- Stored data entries

Start of Block

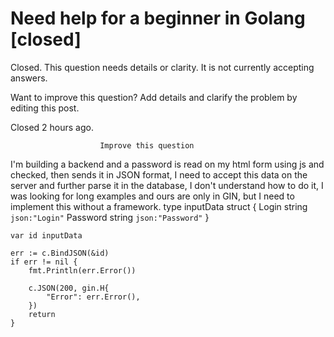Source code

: 
# Need help for a beginner in Golang [closed]







Closed. This question needs details or clarity. It is not currently accepting answers.
                        
                    










Want to improve this question? Add details and clarify the problem by editing this post.


Closed 2 hours ago.







                        Improve this question
                    



I'm building a backend and a password is read on my html form using js and checked, then sends it in JSON format, I need to accept this data on the server and further parse it in the database, I don't understand how to do it, I was looking for long examples and ours are only in GIN, but I need to implement this without a framework.
type inputData struct {
        Login    string `json:"Login"`
        Password string `json:"Password"`
    }

    var id inputData

    err := c.BindJSON(&id)
    if err != nil {
        fmt.Println(err.Error())

        c.JSON(200, gin.H{
            "Error": err.Error(),
        })
        return
    }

End of Block

- What to produce
Both end lines included, restate word for word the lines above from the line with "Closed 2 hours ago." to the line with "var id inputData", and nothing else.

- The completed task
Closed 2 hours ago.







                        Improve this question
                    



I'm building a backend and a password is read on my html form using js and checked, then sends it in JSON format, I need to accept this data on the server and further parse it in the database, I don't understand how to do it, I was looking for long examples and ours are only in GIN, but I need to implement this without a framework.
type inputData struct {
        Login    string `json:"Login"`
        Password string `json:"Password"`
    }

    var id inputData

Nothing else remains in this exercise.